The sale of the land only covered his fees. To make ends meet, he would work as a nurse in a hospital in the ICU delivery team earning a mere Rs 1,000 a month.

This would leave him him with very little time, and Shailendra remembers days when he slept hungry or ate just a vada pav for dinner. Sometimes, it was his only meal for the day.

He tells me that that he only had Rs 10 rupees to manage his day.

Today, he says nothing makes him feel more empowered than running his own business and meeting all his expenses.

Cruising forth

Shailendra left his night job at the hospital a month-and-a-half ago. Shailendra now drives an Ola from 12:30 pm to 5:30 pm and a second shift from 9 pm to 8:30 am, in time to start work at the clinic by 9:30 am.

Shailendra says,

“Being a small district, Solapur doesn’t have many people taking cabs, except for tourists, many of whom book cabs from the railway station. I live really close to the station. So I get up and pick them whenever there is make a booking in the night, driving them to Shirdi and other places.” So, when does he sleep? Shailendra says he wishes to sleep peacefully when his financial conditions are better.

He says, “This is the time to earn because their (his children's) future is in my hands. Once they’re on their own, I can focus on myself.”

He manages to earn Rs 700 rupees a day through his bookings, which is much better than his earnings at the hospital.

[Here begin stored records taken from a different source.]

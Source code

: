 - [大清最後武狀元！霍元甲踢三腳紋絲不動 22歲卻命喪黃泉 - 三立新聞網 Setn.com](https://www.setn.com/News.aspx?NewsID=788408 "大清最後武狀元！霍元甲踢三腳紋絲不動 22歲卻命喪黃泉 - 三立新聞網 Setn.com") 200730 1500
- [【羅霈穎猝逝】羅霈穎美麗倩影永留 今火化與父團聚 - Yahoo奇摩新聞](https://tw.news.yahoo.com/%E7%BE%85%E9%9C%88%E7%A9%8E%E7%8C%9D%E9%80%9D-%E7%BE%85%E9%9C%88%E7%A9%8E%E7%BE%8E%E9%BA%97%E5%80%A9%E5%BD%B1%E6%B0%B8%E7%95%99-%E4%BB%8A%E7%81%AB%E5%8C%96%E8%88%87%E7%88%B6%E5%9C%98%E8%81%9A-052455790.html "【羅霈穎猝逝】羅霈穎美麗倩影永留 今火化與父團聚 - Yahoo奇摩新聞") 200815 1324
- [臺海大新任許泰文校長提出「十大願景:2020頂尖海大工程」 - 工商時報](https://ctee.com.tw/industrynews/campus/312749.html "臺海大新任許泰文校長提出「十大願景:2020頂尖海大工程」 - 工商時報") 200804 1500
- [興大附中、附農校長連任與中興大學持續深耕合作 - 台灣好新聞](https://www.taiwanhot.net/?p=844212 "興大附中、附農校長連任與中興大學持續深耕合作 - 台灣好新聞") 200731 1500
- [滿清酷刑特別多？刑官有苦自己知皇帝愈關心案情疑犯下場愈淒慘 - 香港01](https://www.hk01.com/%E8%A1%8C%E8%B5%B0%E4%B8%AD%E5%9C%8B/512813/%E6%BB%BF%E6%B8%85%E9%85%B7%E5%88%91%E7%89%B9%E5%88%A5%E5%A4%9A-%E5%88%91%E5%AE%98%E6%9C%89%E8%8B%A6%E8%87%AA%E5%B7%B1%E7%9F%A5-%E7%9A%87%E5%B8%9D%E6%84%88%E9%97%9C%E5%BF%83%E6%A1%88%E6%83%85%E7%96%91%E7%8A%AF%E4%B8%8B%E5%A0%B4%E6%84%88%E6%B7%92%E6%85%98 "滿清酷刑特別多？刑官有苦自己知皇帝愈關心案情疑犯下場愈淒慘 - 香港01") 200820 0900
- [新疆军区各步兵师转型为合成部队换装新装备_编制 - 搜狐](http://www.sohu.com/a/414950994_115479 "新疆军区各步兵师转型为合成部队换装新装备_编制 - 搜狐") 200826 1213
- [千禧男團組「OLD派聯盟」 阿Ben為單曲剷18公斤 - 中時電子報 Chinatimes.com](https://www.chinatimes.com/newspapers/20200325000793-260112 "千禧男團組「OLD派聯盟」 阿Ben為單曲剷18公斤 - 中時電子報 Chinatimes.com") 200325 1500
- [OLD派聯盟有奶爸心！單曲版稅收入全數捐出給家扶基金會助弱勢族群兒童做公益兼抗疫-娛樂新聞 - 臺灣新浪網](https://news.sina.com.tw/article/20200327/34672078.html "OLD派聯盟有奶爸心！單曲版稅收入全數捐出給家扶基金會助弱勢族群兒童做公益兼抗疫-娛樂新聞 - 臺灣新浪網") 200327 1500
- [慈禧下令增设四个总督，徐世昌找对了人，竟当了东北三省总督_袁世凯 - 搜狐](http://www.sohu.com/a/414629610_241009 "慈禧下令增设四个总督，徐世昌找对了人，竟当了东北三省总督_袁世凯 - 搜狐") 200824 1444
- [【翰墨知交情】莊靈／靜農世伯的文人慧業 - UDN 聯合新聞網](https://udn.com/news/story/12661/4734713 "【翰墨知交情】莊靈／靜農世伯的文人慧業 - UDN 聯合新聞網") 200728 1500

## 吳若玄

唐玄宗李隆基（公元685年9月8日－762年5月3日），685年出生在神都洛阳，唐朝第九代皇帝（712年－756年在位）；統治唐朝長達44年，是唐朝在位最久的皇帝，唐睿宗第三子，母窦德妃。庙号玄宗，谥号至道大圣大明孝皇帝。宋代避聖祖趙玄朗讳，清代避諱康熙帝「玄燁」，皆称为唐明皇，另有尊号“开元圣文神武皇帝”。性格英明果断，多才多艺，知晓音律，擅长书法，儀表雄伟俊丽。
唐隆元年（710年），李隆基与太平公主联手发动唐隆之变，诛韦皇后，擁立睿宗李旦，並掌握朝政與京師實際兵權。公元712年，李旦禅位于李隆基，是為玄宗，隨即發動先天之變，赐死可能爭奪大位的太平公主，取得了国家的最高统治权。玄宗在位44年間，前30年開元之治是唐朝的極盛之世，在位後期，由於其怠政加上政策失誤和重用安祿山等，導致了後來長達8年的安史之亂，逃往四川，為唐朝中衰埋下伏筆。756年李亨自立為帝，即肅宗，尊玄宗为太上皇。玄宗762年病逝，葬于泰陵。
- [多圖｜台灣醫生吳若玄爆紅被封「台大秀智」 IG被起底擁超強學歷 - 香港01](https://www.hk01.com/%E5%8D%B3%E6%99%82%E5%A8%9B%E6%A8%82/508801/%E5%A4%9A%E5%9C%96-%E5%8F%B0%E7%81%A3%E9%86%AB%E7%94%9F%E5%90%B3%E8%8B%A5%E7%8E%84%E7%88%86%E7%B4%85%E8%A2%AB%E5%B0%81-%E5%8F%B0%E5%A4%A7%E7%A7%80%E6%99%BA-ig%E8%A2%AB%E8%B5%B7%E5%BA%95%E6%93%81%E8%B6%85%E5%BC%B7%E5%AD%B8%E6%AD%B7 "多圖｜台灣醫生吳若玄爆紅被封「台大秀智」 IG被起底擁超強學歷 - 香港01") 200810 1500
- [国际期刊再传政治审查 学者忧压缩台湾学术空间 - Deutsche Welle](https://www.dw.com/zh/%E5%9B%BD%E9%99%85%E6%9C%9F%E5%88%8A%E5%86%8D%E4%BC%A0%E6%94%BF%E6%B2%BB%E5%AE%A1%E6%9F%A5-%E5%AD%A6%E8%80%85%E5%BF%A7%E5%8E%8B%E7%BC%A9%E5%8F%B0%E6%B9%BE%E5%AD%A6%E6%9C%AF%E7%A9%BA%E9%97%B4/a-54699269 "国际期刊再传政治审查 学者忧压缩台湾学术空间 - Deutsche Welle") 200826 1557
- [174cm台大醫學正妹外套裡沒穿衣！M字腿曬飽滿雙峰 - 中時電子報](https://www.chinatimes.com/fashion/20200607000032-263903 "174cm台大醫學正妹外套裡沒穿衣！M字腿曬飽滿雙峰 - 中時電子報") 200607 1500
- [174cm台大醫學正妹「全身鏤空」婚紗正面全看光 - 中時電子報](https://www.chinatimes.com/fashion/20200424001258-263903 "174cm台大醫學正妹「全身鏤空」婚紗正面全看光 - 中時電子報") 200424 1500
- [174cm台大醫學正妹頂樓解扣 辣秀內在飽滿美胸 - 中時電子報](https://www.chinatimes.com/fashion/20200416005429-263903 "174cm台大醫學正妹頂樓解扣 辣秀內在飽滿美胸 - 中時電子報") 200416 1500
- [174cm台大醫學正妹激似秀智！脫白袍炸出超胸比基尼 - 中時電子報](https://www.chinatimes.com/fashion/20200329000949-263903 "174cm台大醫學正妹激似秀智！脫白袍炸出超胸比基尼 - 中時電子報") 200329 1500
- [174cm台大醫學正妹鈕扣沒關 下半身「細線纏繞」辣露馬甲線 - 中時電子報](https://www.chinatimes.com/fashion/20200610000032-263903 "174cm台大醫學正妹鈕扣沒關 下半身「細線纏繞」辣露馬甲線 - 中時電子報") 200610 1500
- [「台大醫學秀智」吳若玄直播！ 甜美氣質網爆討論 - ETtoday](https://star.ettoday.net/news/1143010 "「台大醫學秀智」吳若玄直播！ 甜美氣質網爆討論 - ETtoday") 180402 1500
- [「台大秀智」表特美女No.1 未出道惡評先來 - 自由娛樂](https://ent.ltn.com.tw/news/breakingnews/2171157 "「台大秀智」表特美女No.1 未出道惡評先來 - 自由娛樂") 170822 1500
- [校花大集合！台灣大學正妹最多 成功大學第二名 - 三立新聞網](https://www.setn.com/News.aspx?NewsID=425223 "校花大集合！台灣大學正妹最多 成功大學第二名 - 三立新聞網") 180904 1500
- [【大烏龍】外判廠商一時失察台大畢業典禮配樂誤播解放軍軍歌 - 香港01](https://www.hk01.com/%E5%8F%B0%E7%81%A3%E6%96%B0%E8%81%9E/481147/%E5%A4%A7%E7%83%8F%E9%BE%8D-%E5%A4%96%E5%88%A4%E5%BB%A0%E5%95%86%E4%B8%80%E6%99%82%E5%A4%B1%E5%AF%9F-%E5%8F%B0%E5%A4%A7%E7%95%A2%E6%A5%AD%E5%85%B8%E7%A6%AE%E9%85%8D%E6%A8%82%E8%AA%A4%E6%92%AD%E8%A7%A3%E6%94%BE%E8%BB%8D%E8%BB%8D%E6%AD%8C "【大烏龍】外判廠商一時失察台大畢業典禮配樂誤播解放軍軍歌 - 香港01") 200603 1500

But the ghost of his father selling their only land, still haunts him. There is a shopping mall, which stands on that land today, and he knows that it will never come back. But Shailendra will not stop dreaming and aspiring for more.

He wants to open a big hospital in Solapur, which lacks bigger hospitals and has only smaller clinics, naming it Ashoka Hospital after his father. He dreams of making his older child an electronics engineer and the twins, doctors, but he says he will leave the decisions to them.

As he leaves for his next booking, Shailendra leaves us with an essential learning.

Saab, life main humesha struggle karna hota hai. Cheez itni aasani se nahi aati. Toh aadmi jitna struggle karega, uska phal utna hi acha hoga. Kaam kaam hota hai. (You always have to struggle in life. Things don’t come easy. So the more you hustle, more will come our way. Work is always work, there is no alternative to it.)

Shaliendra’s story gives us a different perspective to hard work and perseverance, showing that no job should be treated as big or small. From a doctor to a cab driver, Shailendra symbolizes relentless focus where opportunities need to be grabbed by the neck.

And looking at his life, we realise that inspiration can also be found where you least expect it.